Members who participate in the SMART Pensions arrangement run by the Company should refer to the explanatory booklet available from your Human Resources Department.
The actual cost to you of your contributions will be reduced by tax relief which is provided automatically through the payroll in your net pay calculation.
Also, as a member of the Scheme you will be contracted-out of S2P. This means you will also pay lower National Insurance contributions than if you were contributing to S2P.
If you are a part-time employee, the calculation of your contribution is different from those mentioned above, so please discuss this with your Human Resources Department.
How much does the Company pay?
The Company pays whatever amount is required to ensure that the fund is sufficient to meet the promised benefits. Therefore, the rate of its contribution will vary from time to time depending on the Scheme’s funding position.
What happens if you are absent through illness?
Contributions based on the calculation above will still be deducted from any pay, including sick pay, you receive. If you are not being paid, or your earnings are below the lower earnings limit, you will not pay contributions. However, if the Company approves, your period of sickness will still count as membership of the Scheme for the purpose of working out pensionable service.

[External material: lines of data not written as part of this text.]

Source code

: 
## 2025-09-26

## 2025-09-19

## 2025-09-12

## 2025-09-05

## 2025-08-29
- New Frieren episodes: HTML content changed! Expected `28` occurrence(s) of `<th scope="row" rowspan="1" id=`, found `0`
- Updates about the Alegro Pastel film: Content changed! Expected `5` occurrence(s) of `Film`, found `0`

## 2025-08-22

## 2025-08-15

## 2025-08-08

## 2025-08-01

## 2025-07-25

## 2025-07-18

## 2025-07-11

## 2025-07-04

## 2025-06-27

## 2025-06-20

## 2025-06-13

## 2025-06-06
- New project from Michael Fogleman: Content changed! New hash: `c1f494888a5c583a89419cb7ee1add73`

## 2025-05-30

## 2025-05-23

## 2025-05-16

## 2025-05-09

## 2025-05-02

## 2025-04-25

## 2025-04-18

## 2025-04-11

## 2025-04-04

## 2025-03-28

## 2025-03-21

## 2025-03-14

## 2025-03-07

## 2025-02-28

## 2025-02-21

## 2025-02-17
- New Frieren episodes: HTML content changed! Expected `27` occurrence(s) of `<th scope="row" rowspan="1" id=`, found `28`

Additional Voluntary Contributions (AVCs)
If you started paying AVCs to the Scheme before 6 April 2006 this existing arrangement is still open and you can continue to make contributions in the normal way.
From 6 April 2006, the Scheme stopped offering an in-house AVC arrangement. If you are interested in starting an AVC arrangement to help boost your retirement income we suggest that you contact an independent financial advisor to find out what schemes / arrangements are available to you.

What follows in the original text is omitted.